To cut the cost of paper billing, Eden Prairie invites residents to receive their bills by e-mail and pay them online using a credit card.
"Sending out paper bills and getting checks back, all of that is the old way of doing business," said Eden Prairie City Manager Scott Neal. Between the time the city prints a bill, mails it and receives payment, "We have to touch that piece of paper about eight times before we have any money from you," Neal said.
The new billing system is catching on slowly. Since first offering it to its 18,000 customers in February, Eden Prairie has had about 10 percent of its households sign up. The city hopes for 80 percent, Neal said.
"We have some marketing and promotion to do."
Eden Prairie is using the new billing software by virtue of its membership in Logis, which supplies its 35 member cities and counties with leading-edge public-sector technology. Logis is a technical support consortium aimed at cutting government costs.
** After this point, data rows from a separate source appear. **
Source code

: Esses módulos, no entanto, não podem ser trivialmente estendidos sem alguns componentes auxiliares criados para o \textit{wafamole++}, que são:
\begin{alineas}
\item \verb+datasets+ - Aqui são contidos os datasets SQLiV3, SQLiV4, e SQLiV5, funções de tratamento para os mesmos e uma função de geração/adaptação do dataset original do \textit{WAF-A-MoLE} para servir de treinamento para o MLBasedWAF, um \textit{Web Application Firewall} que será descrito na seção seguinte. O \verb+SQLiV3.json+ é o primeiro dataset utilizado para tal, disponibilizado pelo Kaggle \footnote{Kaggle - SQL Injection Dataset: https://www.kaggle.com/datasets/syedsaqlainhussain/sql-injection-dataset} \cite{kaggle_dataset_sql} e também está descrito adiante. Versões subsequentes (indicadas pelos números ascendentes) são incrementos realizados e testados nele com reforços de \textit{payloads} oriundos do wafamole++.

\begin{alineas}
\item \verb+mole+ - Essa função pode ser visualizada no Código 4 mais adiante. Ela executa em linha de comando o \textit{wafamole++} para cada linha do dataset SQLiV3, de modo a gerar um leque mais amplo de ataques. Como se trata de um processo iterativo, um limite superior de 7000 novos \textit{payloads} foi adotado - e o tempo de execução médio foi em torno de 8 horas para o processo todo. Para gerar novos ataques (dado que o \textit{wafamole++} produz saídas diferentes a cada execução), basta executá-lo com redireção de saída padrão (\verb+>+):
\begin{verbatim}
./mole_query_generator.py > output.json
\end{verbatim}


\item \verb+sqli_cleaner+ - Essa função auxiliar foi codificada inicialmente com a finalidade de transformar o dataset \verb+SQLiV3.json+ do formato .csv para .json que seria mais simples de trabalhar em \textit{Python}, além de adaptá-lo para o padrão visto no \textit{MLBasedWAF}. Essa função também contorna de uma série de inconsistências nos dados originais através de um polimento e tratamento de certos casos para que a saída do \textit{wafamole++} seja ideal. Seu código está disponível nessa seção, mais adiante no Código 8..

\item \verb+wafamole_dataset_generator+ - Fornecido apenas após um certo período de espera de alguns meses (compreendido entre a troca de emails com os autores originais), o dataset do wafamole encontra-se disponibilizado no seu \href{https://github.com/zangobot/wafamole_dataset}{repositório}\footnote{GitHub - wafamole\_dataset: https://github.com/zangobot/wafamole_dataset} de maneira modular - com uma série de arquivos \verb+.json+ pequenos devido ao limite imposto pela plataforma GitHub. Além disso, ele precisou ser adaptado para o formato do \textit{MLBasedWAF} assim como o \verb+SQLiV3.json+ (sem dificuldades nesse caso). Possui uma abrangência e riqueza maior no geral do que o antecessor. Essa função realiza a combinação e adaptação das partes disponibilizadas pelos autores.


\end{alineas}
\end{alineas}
The finance directors of seven metro area cities set up Logis in 1971 under the state's joint powers law and it started operations in 1972.
"Around the country, we have seen cities put a link on their Web page which allows residents to log in with an account number and pay their bills through the Internet," said Mike Garris, Logis executive director. "In these economic times, anything that helps our city staffs be more effective, be able to reduce costs and provide better service, is worth looking at."
Logis bought the software for the program from a Toronto company and, functioning something like a Geek Squad, gives cities any support they need to install and use it.